ASSIGNMENT
The expected answer is a bare count of the lines in the data below that contain "Agnihotri".

DATA
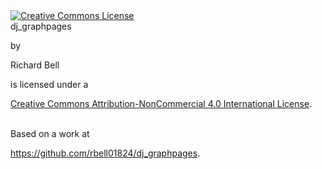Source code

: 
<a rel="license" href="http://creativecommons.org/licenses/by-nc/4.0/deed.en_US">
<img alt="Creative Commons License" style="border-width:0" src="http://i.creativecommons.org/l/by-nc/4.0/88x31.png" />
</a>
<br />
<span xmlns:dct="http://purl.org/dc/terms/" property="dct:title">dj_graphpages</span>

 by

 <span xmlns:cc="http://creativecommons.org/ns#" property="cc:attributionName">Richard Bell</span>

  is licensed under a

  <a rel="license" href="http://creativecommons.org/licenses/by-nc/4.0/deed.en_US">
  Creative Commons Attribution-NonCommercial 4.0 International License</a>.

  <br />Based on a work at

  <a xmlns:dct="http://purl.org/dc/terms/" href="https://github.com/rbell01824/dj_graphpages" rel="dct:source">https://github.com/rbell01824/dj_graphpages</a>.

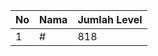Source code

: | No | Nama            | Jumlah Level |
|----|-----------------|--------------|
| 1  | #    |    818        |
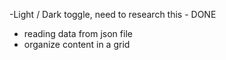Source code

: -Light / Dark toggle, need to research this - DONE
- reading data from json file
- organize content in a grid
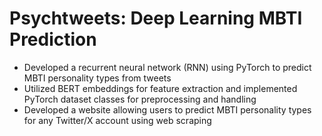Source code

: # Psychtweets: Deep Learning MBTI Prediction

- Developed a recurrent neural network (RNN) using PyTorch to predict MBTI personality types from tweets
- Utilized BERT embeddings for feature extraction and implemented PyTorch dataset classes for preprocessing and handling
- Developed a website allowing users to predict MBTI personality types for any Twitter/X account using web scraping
* * *
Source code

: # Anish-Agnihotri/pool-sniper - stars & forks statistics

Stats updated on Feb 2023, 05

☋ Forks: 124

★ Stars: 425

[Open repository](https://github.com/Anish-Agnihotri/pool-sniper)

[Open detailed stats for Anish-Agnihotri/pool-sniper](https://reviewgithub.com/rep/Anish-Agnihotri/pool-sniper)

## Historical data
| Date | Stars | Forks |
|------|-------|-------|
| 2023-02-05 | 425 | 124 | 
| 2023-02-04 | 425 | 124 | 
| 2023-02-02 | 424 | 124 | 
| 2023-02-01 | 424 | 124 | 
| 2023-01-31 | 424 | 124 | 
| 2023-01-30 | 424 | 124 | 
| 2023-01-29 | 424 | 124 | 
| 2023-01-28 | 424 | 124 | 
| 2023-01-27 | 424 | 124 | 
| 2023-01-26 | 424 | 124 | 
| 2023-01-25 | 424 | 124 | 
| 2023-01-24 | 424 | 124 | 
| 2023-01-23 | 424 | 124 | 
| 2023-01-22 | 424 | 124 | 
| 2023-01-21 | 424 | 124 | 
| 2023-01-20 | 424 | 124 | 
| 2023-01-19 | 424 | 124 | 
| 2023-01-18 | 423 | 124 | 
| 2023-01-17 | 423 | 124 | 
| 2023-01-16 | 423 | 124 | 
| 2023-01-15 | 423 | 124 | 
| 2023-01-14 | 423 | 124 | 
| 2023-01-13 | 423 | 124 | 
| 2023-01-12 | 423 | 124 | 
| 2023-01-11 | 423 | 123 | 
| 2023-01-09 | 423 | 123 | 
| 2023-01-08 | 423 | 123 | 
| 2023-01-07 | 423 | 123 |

SOLUTION TO THE EXERCISE
3